Social media data – This type of information could be useful in determining the overall lifestyle led by the potential client. How are their relationships impacting their health? Do they appear to have a balanced lifestyle that manages the stresses of life in a proper manner?
* Call Center Improvements
Aside from specific genres relating to the insurance field, call center interactions could also be greatly improved with the use of data science implications. The following three avenues of improving current techniques used in call centers are just one example of how these changes could impact the insurance industry.
Training – Claims data could be combined with client data to improve employee training techniques that would allow for a better performance outcome.
Staff Optimization – Current call patterns could be combined with raw data to optimize the techniques that staff members use to convert calls to sales.

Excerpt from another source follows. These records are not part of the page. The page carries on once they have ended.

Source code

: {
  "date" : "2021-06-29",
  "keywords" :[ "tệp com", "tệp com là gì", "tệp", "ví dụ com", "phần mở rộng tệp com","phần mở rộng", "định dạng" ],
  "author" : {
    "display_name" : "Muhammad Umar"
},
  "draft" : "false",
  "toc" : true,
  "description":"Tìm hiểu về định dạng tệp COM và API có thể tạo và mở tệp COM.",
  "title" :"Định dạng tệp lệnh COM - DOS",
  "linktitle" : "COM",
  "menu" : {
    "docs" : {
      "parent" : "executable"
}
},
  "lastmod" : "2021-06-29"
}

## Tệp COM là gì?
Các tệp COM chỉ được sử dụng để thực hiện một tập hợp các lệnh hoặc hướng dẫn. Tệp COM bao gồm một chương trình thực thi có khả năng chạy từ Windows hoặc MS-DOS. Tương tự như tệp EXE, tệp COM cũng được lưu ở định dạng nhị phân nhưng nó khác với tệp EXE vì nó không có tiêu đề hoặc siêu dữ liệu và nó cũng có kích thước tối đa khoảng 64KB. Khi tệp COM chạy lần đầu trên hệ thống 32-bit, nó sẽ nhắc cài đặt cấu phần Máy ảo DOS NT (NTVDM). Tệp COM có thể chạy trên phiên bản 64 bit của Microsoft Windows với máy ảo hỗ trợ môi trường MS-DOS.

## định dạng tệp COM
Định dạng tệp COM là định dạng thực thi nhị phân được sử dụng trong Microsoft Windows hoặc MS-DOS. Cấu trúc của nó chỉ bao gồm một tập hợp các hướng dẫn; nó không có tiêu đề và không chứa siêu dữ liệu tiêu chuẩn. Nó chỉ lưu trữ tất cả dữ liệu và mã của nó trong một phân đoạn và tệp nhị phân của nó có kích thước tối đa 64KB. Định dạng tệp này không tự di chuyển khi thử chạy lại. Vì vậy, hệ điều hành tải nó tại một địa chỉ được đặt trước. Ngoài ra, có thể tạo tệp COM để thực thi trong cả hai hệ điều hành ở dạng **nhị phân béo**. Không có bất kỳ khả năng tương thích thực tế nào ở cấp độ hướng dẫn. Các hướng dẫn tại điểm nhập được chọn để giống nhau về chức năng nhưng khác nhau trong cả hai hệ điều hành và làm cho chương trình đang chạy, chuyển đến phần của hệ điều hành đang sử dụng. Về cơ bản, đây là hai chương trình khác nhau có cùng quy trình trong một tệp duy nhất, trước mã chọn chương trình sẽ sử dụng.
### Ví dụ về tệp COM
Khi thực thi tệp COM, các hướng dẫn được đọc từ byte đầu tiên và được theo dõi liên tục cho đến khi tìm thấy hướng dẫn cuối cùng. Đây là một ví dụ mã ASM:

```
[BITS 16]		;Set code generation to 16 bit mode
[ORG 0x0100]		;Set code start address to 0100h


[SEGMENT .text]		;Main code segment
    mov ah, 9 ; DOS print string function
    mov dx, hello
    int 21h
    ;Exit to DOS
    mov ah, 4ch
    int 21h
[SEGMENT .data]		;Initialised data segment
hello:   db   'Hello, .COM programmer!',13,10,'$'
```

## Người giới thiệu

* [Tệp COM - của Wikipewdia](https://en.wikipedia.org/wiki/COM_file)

Customer Service – Improving the customer service experience is always a top goal within any sales driven field and insurance is no exception. Detailed analytics on call center data could be combined with useful data pulled from social media and other personal avenues to improve the customer experience, therefore enhancing the insurance company’s bottom line.
* Fraud Prevention
Fraud has always been a huge problem within the insurance industry, and it is one of several areas that drives up the cost for everyone involved. Data science could be used to better detect cases of potential fraud, putting a stop to them before they cost the company millions of dollars. Text analytics, predictive analysis, and behavioral analytics can all potentially combine to reduce the threat of insurance fraud, saving the insurance company a great deal of money. Insurance customers also benefit from this increased fraud protection, as the company has more of an incentive to pass these savings on to their beloved clients in a variety of ways.
Hurdles to Overcome
While the insurance field is continually moving in the direction of being more data focused, there are still a few areas that need to be improved upon to see this come to fruition. For one, the cost of obtaining this sort of data is huge. Small and medium sized insurance companies can have a much harder time affording this type of data usage even though the potential for benefits is much larger than the immediate costs. Smaller insurance companies also have far fewer clients to rely on. This gives them a rather limited view of the field of insurance as a whole and a limited perspective on their client base overall.

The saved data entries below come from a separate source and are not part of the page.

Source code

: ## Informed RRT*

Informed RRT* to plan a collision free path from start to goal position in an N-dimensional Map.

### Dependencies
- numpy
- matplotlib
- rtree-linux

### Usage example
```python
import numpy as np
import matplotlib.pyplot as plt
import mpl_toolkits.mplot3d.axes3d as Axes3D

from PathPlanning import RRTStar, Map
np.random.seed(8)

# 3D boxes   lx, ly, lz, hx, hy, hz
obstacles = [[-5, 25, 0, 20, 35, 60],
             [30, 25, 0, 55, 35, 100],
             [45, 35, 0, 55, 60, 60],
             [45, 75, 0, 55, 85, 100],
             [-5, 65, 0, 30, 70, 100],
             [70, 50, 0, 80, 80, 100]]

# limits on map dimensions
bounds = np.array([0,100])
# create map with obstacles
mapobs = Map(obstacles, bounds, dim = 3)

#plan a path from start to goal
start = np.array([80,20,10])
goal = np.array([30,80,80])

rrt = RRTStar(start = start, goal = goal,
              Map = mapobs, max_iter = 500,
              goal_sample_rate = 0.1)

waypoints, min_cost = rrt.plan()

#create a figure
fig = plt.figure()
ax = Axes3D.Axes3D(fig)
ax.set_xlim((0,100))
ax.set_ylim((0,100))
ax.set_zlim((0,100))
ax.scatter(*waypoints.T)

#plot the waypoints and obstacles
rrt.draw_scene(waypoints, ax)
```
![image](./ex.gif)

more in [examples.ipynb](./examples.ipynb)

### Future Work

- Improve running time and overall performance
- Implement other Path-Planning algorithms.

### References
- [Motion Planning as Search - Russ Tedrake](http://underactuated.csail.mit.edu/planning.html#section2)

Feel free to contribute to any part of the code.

Large insurance companies have their own unique issues. While they have the funds to afford to be able to make use of big data, many of them have a massively outdated computer and IT infrastructures that would need to be updated to support such data usage. Replacing an entire IT system in a large business or corporation can easily run into the billions of dollars, and many companies just aren’t up to the task.

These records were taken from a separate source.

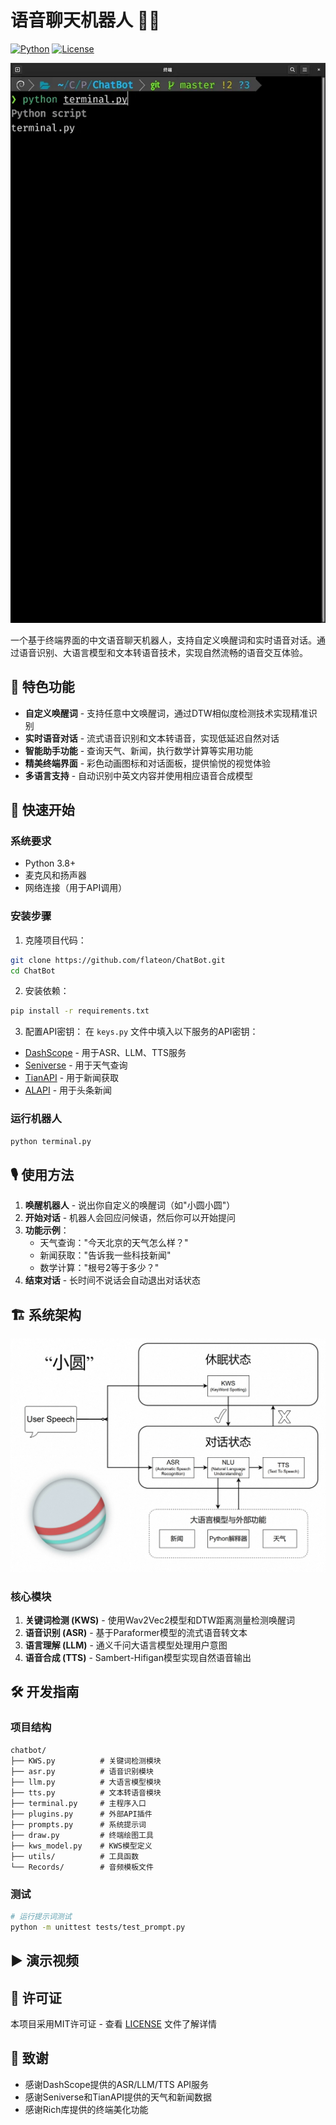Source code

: # 语音聊天机器人 🎤🤖

[![Python](https://img.shields.io/badge/Python-3.8%2B-blue)](https://www.python.org/)
[![License](https://img.shields.io/badge/License-MIT-green)](LICENSE)

<p align="center">
  <img src="assets/demo.webp" alt="语音聊天机器人演示" width="600"/>
</p>

一个基于终端界面的中文语音聊天机器人，支持自定义唤醒词和实时语音对话。通过语音识别、大语言模型和文本转语音技术，实现自然流畅的语音交互体验。

## 🌟 特色功能

- **自定义唤醒词** - 支持任意中文唤醒词，通过DTW相似度检测技术实现精准识别
- **实时语音对话** - 流式语音识别和文本转语音，实现低延迟自然对话
- **智能助手功能** - 查询天气、新闻，执行数学计算等实用功能
- **精美终端界面** - 彩色动画图标和对话面板，提供愉悦的视觉体验
- **多语言支持** - 自动识别中英文内容并使用相应语音合成模型

## 🚀 快速开始

### 系统要求

- Python 3.8+
- 麦克风和扬声器
- 网络连接（用于API调用）

### 安装步骤

1. 克隆项目代码：
```bash
git clone https://github.com/flateon/ChatBot.git
cd ChatBot
```

2. 安装依赖：
```bash
pip install -r requirements.txt
```

3. 配置API密钥：
在 `keys.py` 文件中填入以下服务的API密钥：
- [DashScope](https://dashscope.aliyun.com/) - 用于ASR、LLM、TTS服务
- [Seniverse](https://www.seniverse.com/) - 用于天气查询
- [TianAPI](https://www.tianapi.com/) - 用于新闻获取
- [ALAPI](https://www.alapi.cn/) - 用于头条新闻

### 运行机器人

```bash
python terminal.py
```

## 🎙️ 使用方法

1. **唤醒机器人** - 说出你自定义的唤醒词（如"小圆小圆"）
2. **开始对话** - 机器人会回应问候语，然后你可以开始提问
3. **功能示例**：
   - 天气查询："今天北京的天气怎么样？"
   - 新闻获取："告诉我一些科技新闻"
   - 数学计算："根号2等于多少？"
4. **结束对话** - 长时间不说话会自动退出对话状态

## 🏗️ 系统架构

<p align="center">
  <img src="assets/overview.jpg" alt="系统架构图" width="800"/>
</p>

### 核心模块

1. **关键词检测 (KWS)** - 使用Wav2Vec2模型和DTW距离测量检测唤醒词
2. **语音识别 (ASR)** - 基于Paraformer模型的流式语音转文本
3. **语言理解 (LLM)** - 通义千问大语言模型处理用户意图
4. **语音合成 (TTS)** - Sambert-Hifigan模型实现自然语音输出


## 🛠️ 开发指南

### 项目结构
```
chatbot/
├── KWS.py          # 关键词检测模块
├── asr.py          # 语音识别模块
├── llm.py          # 大语言模型模块
├── tts.py          # 文本转语音模块
├── terminal.py     # 主程序入口
├── plugins.py      # 外部API插件
├── prompts.py      # 系统提示词
├── draw.py         # 终端绘图工具
├── kws_model.py    # KWS模型定义
├── utils/          # 工具函数
└── Records/        # 音频模板文件
```

### 测试
```bash
# 运行提示词测试
python -m unittest tests/test_prompt.py
```

## ▶️ 演示视频


## 📄 许可证

本项目采用MIT许可证 - 查看 [LICENSE](LICENSE) 文件了解详情

## 🙏 致谢
- 感谢DashScope提供的ASR/LLM/TTS API服务
- 感谢Seniverse和TianAPI提供的天气和新闻数据
- 感谢Rich库提供的终端美化功能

In spite of the inherent hurdles that still need to be overcome, it’s obvious that a reliance on technology and big data is here to stay. We will continue to see a shift toward data science and its implications for the insurance industry in the next decade.
Data science is a broad field used by just about every successful business, corporation, or organization today. The ability to gather, analyze, and put to use specialized forms of data is vital to the basic functioning of these types of organizations. However, the need for this type of specialized skill will only increase in future decades as we continue to shift into a more technology-based society. The implications for the future use of data science in almost all fields is larger than most of us can currently fathom. The use of data science in insurance will continue to expand in the coming years, opening up many interesting job opportunities along the way for those who choose to enter this constantly changing field.